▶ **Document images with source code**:
━━━━━━━━━━━━━━━━
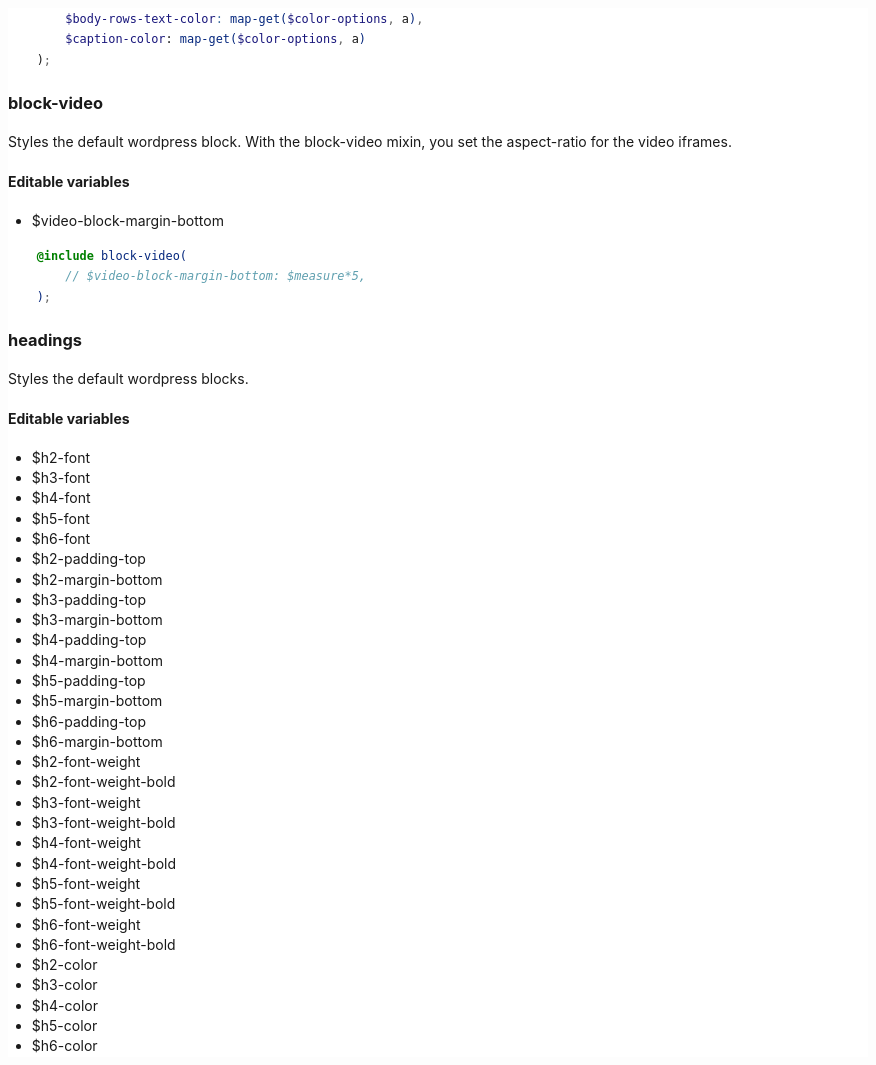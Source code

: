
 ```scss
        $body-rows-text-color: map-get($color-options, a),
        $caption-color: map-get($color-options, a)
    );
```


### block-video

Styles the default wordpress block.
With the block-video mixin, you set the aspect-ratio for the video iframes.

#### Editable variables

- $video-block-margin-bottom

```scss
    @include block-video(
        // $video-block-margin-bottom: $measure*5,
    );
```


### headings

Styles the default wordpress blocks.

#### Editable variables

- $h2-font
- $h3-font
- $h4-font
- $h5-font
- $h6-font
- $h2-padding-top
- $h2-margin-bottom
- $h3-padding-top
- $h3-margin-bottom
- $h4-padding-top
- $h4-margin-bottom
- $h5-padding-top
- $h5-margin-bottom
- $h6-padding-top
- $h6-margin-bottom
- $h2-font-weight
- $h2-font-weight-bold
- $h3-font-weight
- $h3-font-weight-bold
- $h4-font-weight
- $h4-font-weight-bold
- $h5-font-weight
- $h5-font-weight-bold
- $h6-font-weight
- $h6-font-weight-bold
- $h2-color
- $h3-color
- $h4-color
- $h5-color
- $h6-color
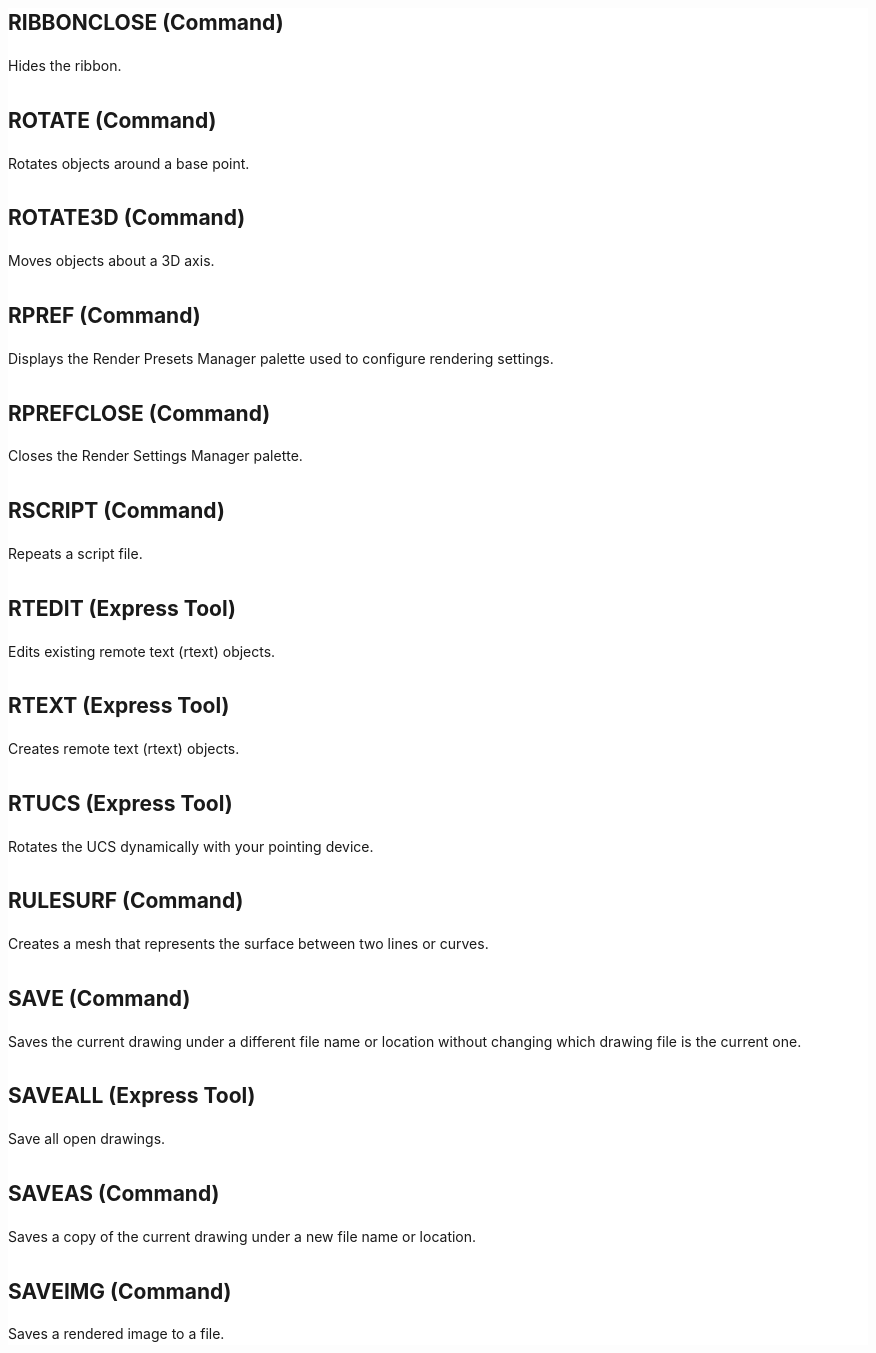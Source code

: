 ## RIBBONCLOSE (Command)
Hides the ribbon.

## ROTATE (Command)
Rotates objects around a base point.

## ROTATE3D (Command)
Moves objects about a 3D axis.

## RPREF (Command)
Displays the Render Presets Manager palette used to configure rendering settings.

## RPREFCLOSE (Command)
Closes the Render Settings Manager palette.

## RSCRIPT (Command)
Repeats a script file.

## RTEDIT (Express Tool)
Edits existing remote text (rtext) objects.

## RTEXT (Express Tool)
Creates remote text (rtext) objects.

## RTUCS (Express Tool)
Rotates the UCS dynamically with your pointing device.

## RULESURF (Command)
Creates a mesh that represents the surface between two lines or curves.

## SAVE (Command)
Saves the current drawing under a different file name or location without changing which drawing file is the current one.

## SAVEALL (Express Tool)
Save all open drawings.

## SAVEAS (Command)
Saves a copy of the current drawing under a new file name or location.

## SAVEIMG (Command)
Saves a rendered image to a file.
━━━━━━━━━━━━━━━━
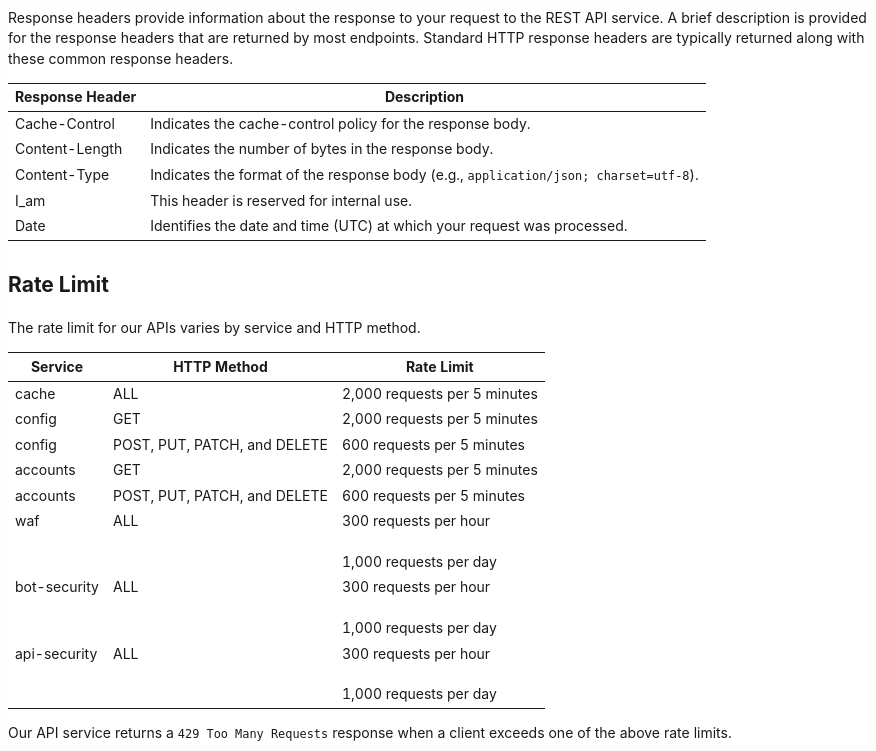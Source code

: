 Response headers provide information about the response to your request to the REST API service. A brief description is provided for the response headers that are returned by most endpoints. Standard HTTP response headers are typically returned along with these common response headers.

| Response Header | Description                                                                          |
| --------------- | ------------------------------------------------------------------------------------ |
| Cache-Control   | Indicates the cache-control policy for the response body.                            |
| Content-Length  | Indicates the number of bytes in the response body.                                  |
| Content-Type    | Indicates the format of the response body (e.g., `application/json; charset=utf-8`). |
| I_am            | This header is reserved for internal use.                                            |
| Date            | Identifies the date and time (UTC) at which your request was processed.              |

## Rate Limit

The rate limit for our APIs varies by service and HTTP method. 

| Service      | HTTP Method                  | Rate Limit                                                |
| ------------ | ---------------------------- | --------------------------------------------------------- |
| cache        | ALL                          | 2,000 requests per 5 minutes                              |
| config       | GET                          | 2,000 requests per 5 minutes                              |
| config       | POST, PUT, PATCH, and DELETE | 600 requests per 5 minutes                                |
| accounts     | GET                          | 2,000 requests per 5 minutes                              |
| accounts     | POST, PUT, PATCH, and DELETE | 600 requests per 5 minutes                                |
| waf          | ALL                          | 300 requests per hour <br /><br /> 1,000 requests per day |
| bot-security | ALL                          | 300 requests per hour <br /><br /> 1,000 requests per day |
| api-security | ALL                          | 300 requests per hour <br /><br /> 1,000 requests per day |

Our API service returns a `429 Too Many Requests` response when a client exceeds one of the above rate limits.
━━━━━━━━━━━━━━━━
▶ **WHAT THE TASK REQUIRES**:
From the data above, copy every line where "security" appears.

▶ **WRITTEN RESPONSE**:
| bot-security | ALL                          | 300 requests per hour <br /><br /> 1,000 requests per day |
| api-security | ALL                          | 300 requests per hour <br /><br /> 1,000 requests per day |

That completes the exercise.